Hollywood legends Rita Hayworth, Errol Flynn and Orson Welles first made Acapulco well-liked for People within the Forties. Elvis Presley and even the Flintstones expanded that Riviera fame within the Nineteen Sixties. It wasn’t simply People who put Acapulco on the map — however Mexican icons resembling comedic genius Cantinflas and Grammy-winning pop singer Luis Miguel additionally made the town a family title for Spanish audio system everywhere in the world.
Off display screen, Máximo can mirror the tenacity and ambition of Derbez, who established himself as a one-man-show — writing, producing, directing and performing — in a number of sequence for Mexican tv earlier than transferring to Hollywood.

Within the U.S., Derbez transitioned efficiently to the large display screen, starring in 2011 with Adam Sandler, Katie Holmes and Al Pacino within the comedy “Jack and Jill.” In 2012, he was featured with Eva Mendes, Matthew Modine and Patricia Arquette in “Lady in Progress.”
However his massive break occurred in 2013 with “Directions Not Included,” through which Derbez demonstrated a few of that Máximo moxie: The comedy a couple of Mexican playboy pressured to boost his small daughter that he wrote, produced, directed and starred in turned the very best Spanish-language field workplace hit of all time—grossing over $100 million worldwide.
Since then, Derbez has had different successes with “Tips on how to Be a Latin Lover” and “Overboard.” And in 2021, he performed a music instructor in “CODA,” which gained the Oscar for greatest image.
In 2023, Derbez challenged viewers with one other heartfelt story about Mexico. He produced and starred within the Spanish-language comedy-drama film “Radical.” The movie was impressed by a 12-year-old Mexican lady who was featured on the quilt of Wired journal in 2013 as “The Subsequent Steve Jobs.”
Now, with “Acapulco” kicking off its final season Wednesday, Derbez is in search of different methods to inform genuine dreamer tales.

“Going ahead, I’d like to discover extra tales from Mexico—and even tales from different Latin American international locations that deserve international illustration,” he mentioned.

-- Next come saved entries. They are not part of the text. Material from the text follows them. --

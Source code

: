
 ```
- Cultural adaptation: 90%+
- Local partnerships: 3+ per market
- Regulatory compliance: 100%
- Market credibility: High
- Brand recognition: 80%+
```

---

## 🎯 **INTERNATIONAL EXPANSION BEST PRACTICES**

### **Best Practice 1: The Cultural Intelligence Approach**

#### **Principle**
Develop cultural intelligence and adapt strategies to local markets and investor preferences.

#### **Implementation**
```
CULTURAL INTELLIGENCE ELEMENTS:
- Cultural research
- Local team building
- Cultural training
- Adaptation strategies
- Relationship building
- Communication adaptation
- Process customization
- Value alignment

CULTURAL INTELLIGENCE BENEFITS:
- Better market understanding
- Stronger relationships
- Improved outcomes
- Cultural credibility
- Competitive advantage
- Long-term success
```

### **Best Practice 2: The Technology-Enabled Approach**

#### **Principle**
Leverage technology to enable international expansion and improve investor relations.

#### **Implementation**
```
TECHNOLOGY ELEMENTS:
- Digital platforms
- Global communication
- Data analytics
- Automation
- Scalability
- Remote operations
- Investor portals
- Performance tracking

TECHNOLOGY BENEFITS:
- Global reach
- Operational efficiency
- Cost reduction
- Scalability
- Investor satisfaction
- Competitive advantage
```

Derbez is happy with “Acapulco” as a result of it represents Mexican tradition “with out stereotypes.” And whereas Hollywood has made progress telling various tales, he calls on the trade for extra work to be finished.

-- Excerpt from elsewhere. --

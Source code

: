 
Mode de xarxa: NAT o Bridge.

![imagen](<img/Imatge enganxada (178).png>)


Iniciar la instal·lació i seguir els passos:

“I believe we have to transcend token gestures. Placing a Latino actor in a supporting position doesn’t routinely make a undertaking inclusive,” he mentioned. “True inclusion begins after we inform tales about Latinos — tales which are genuine, layered, and compelling. Tales that don’t simply resonate with Latino audiences, however with your complete world.”
And this, Derbez says, is what viewers can see in “Acapulco.”
“It’s not a present for Latinos—it’s a present the place Latinos are on the heart, however the themes — love, ambition, household, failure — are common,” he mentioned. “We simply occur to be talking Spanglish and carrying guayaberas.”